*** SOURCE INFORMATION ***

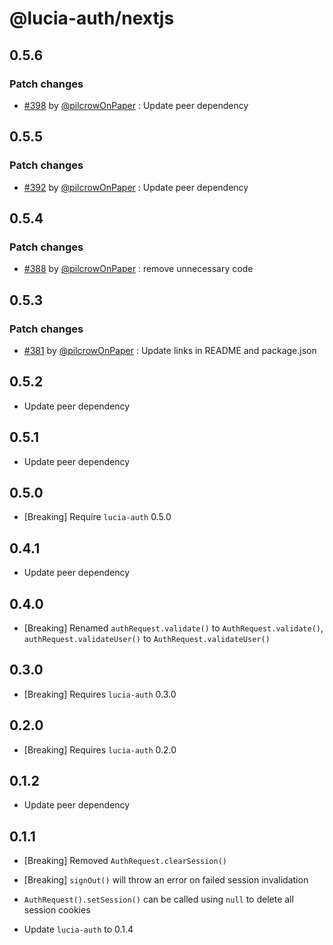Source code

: # @lucia-auth/nextjs

## 0.5.6

### Patch changes

- [#398](https://github.com/pilcrowOnPaper/lucia/pull/398) by [@pilcrowOnPaper](https://github.com/pilcrowOnPaper) : Update peer dependency

## 0.5.5

### Patch changes

- [#392](https://github.com/pilcrowOnPaper/lucia/pull/392) by [@pilcrowOnPaper](https://github.com/pilcrowOnPaper) : Update peer dependency

## 0.5.4

### Patch changes

- [#388](https://github.com/pilcrowOnPaper/lucia/pull/388) by [@pilcrowOnPaper](https://github.com/pilcrowOnPaper) : remove unnecessary code

## 0.5.3

### Patch changes

- [#381](https://github.com/pilcrowOnPaper/lucia/pull/381) by [@pilcrowOnPaper](https://github.com/pilcrowOnPaper) : Update links in README and package.json

## 0.5.2

- Update peer dependency

## 0.5.1

- Update peer dependency

## 0.5.0

- [Breaking] Require `lucia-auth` 0.5.0

## 0.4.1

- Update peer dependency

## 0.4.0

- [Breaking] Renamed `authRequest.validate()` to `AuthRequest.validate()`, `authRequest.validateUser()` to `AuthRequest.validateUser()`

## 0.3.0

- [Breaking] Requires `lucia-auth` 0.3.0

## 0.2.0

- [Breaking] Requires `lucia-auth` 0.2.0

## 0.1.2

- Update peer dependency

## 0.1.1

- [Breaking] Removed `AuthRequest.clearSession()`

- [Breaking] `signOut()` will throw an error on failed session invalidation

- `AuthRequest().setSession()` can be called using `null` to delete all session cookies

- Update `lucia-auth` to 0.1.4
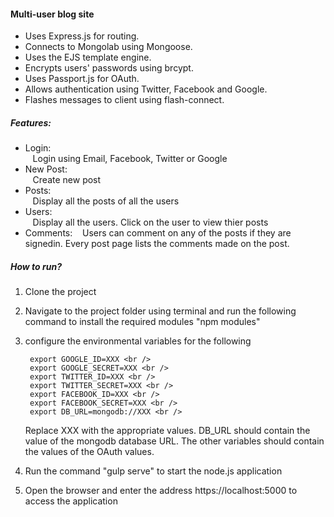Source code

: <h4> Multi-user blog site </h4>

* Uses Express.js for routing.
* Connects to Mongolab using Mongoose.
* Uses the EJS template engine.
* Encrypts users' passwords using brcypt.
* Uses Passport.js for OAuth.
* Allows authentication using Twitter, Facebook and Google.
* Flashes messages to client using flash-connect.

<h5> Features: <br /> </h5>

* Login: <br />
    &nbsp;&nbsp;&nbsp;Login using Email, Facebook, Twitter or Google <br />
* New Post: <br />
    &nbsp;&nbsp;&nbsp;Create new post <br />
* Posts: <br />
    &nbsp;&nbsp;&nbsp;Display all the posts of all the users <br />
* Users: <br />
    &nbsp;&nbsp;&nbsp;Display all the users. Click on the user to view thier posts <br />
* Comments:
    &nbsp;&nbsp;&nbsp;Users can comment on any of the posts if they are signedin. Every post page lists the comments made on the post. <br />
    
<h5> How to run? <br /> </h5>

1. Clone the project
2. Navigate to the project folder using terminal and run the following command to install the required modules "npm modules"
3. configure the environmental variables for the following
    
        export GOOGLE_ID=XXX <br />
        export GOOGLE_SECRET=XXX <br />
        export TWITTER_ID=XXX <br />
        export TWITTER_SECRET=XXX <br />
        export FACEBOOK_ID=XXX <br />
        export FACEBOOK_SECRET=XXX <br />
        export DB_URL=mongodb://XXX <br />
    
    Replace XXX with the appropriate values. DB_URL should contain the value of the mongodb database URL. The other variables should contain the values of the OAuth values.
4. Run the command "gulp serve" to start the node.js application
5. Open the browser and enter the address https://localhost:5000 to access the application

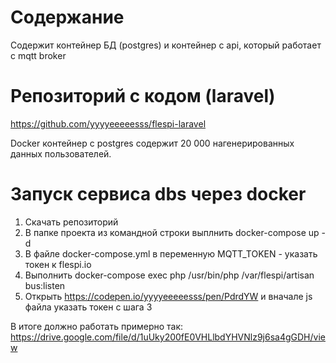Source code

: # Содержание
Содержит контейнер БД (postgres) и контейнер с api, который работает c mqtt broker 

# Репозиторий с кодом (laravel)
https://github.com/yyyyeeeeesss/flespi-laravel

Docker контейнер с postgres содержит 20 000 нагенерированных данных пользователей.  

# Запуск сервиса dbs через docker

1. Скачать репозиторий
2. В папке проекта из командной строки выплнить docker-compose up -d 
3. В файле docker-compose.yml в переменную MQTT_TOKEN - указать токен к flespi.io
4. Выполнить docker-compose exec php /usr/bin/php /var/flespi/artisan bus:listen
5. Открыть https://codepen.io/yyyyeeeeesss/pen/PdrdYW и вначале js файла указать токен с шага 3

В итоге должно работать примерно так:
https://drive.google.com/file/d/1uUky200fE0VHLlbdYHVNlz9j6sa4gGDH/view
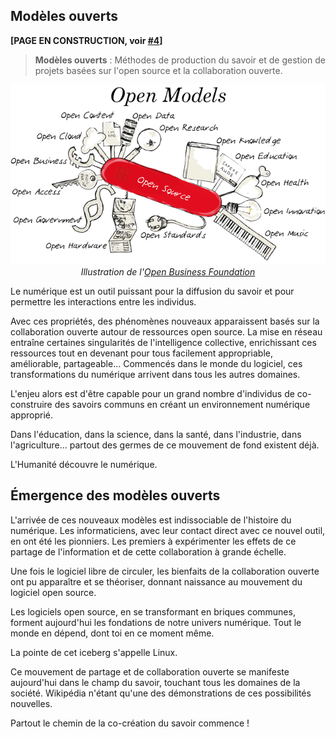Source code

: ## Modèles ouverts

**[PAGE EN CONSTRUCTION, voir [#4](https://github.com/AbcSxyZ/Open-Models/issues/4)]**

> **Modèles ouverts** : Méthodes de production du savoir et de gestion de projets basées sur l'open source et la collaboration ouverte.

<p align="center" width="100%">
    <img src="/images/modele_ouverts.png">
    <br>
    <i>Illustration de l'<a href="https://openbusiness.world/index.html">Open Business Foundation</a></i>
</p>

Le numérique est un outil puissant pour la diffusion du savoir et pour permettre les interactions entre les individus.

Avec ces propriétés, des phénomènes nouveaux apparaissent basés sur la collaboration ouverte autour de ressources open source. La mise en réseau entraîne certaines singularités de l'intelligence collective, enrichissant ces ressources tout en devenant pour tous facilement appropriable, améliorable, partageable... Commencés dans le monde du logiciel, ces transformations du numérique arrivent dans tous les autres domaines.

L'enjeu alors est d'être capable pour un grand nombre d'individus de co-construire des savoirs communs en créant un environnement numérique approprié.

Dans l'éducation, dans la science, dans la santé, dans l'industrie, dans l'agriculture... partout des germes de ce mouvement de fond existent déjà.

L'Humanité découvre le numérique.

## Émergence des modèles ouverts

L'arrivée de ces nouveaux modèles est indissociable de l'histoire du numérique. Les informaticiens, avec leur contact direct avec ce nouvel outil, en ont été les pionniers. Les premiers à expérimenter les effets de ce partage de l'information et de cette collaboration à grande échelle.

Une fois le logiciel libre de circuler, les bienfaits de la collaboration ouverte ont pu apparaître et se théoriser, donnant naissance au mouvement du logiciel open source.

Les logiciels open source, en se transformant en briques communes, forment aujourd'hui les fondations de notre univers numérique. Tout le monde en dépend, dont toi en ce moment même.

La pointe de cet iceberg s'appelle Linux.

Ce mouvement de partage et de collaboration ouverte se manifeste aujourd'hui dans le champ du savoir, touchant tous les domaines de la société. Wikipédia n'étant qu'une des démonstrations de ces possibilités nouvelles.

Partout le chemin de la co-création du savoir commence !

*** End of SOURCE INFORMATION ***

ACTIVITY » When a line of the data holds the string "Requires", pick it out and copy it.

YOUR SOLUTION »
- [Breaking] Requires `lucia-auth` 0.3.0
- [Breaking] Requires `lucia-auth` 0.2.0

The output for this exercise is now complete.